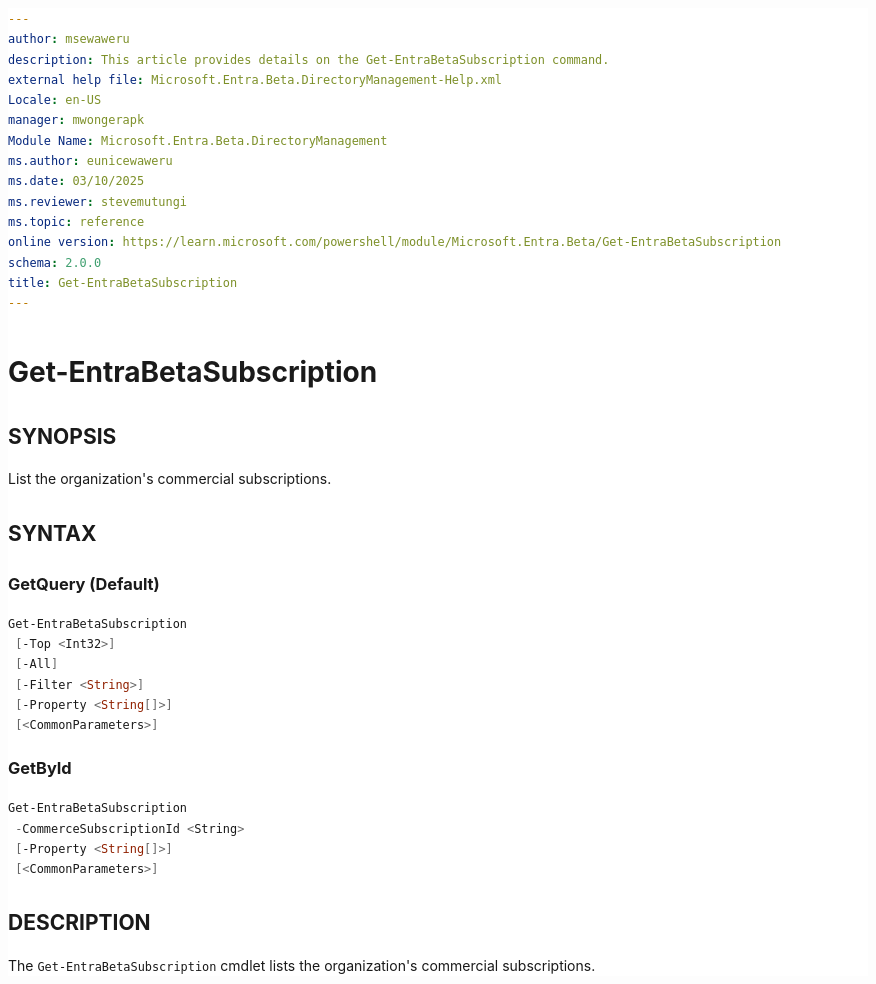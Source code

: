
 ```yaml
---
author: msewaweru
description: This article provides details on the Get-EntraBetaSubscription command.
external help file: Microsoft.Entra.Beta.DirectoryManagement-Help.xml
Locale: en-US
manager: mwongerapk
Module Name: Microsoft.Entra.Beta.DirectoryManagement
ms.author: eunicewaweru
ms.date: 03/10/2025
ms.reviewer: stevemutungi
ms.topic: reference
online version: https://learn.microsoft.com/powershell/module/Microsoft.Entra.Beta/Get-EntraBetaSubscription
schema: 2.0.0
title: Get-EntraBetaSubscription
---
```


# Get-EntraBetaSubscription

## SYNOPSIS

List the organization's commercial subscriptions.

## SYNTAX

### GetQuery (Default)

```powershell
Get-EntraBetaSubscription
 [-Top <Int32>]
 [-All]
 [-Filter <String>]
 [-Property <String[]>]
 [<CommonParameters>]
```

### GetById

```powershell
Get-EntraBetaSubscription
 -CommerceSubscriptionId <String>
 [-Property <String[]>]
 [<CommonParameters>]
```

## DESCRIPTION

The `Get-EntraBetaSubscription` cmdlet lists the organization's commercial subscriptions.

TASK REQUIREMENTS = Within the entries above, some lines may contain "organization". Report how many, and nothing else.

OUTPUT OF THE TASK = 2